When Nathalie Mutka began her French and English studies at the University of Jyväskylä, she had no idea she was going to end up running her own business. Before becoming self-employed, she had accrued pension for employments in Finland and Great Britain. Now Nathalie pays pension contributions under the Self-employed Persons’ Pensions Act.
As a native Finnish and French speaker, it felt natural for Nathalie to major in languages at the university. After five years of study and only the master’s thesis left to do, she went to Great Britain with the Erasmus exchange student programme.
She stayed abroad for six years. Finding an IT sales job in London was no problem for a young woman fluent in many languages. At the same time, she accrued pension.
Pension accrues differently in different countries
– At the time, private-sector employees in Britain could save for a pension and have the employer match the saved amount.
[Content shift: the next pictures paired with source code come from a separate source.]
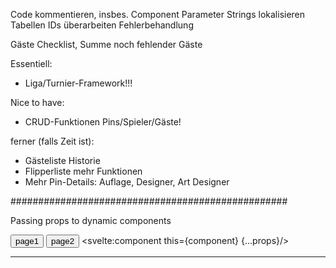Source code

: Code kommentieren, insbes. Component Parameter
Strings lokalisieren
Tabellen IDs überarbeiten
Fehlerbehandlung

Gäste Checklist, Summe noch fehlender Gäste

Essentiell:
- Liga/Turnier-Framework!!!

Nice to have:
- CRUD-Funktionen Pins/Spieler/Gäste!

ferner (falls Zeit ist):
- Gästeliste Historie
- Flipperliste mehr Funktionen
- Mehr Pin-Details: Auflage, Designer, Art Designer


##################################################

Passing props to dynamic components

<script>
	import Page1 from './Page1.svelte';
	import Page2 from './Page2.svelte';
	
	let component;
	let props;
	
	const page1 = () => {
		component = Page1;
		props = {page1Prop: 1};
	};
	
	const page2 = () => {
		component = Page2;
		props = {page2Prop: 2};
	};
	
	page1();
</script>

<button on:click={page1}>page1</button>
<button on:click={page2}>page2</button>
<svelte:component this={component} {...props}/>

--------------------------------------------------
When Nathalie returned to Finland in 2001, she transferred her private pension insurance accrued in Britain to a Finnish insurance company.
– In the economic turmoil at the turn of the century, a Finnish insurance company felt more reliable and stable.
Back in Finland, Nathalie was employed for four years within the publishing and IT field. During this period, she accrued pension under the Employees Pensions Act. She also discovered that she had returned from abroad to a very small employment market.
– I wanted to have a say in my own life and have a more independent job. The alternatives were limited, so it made sense to start my own business.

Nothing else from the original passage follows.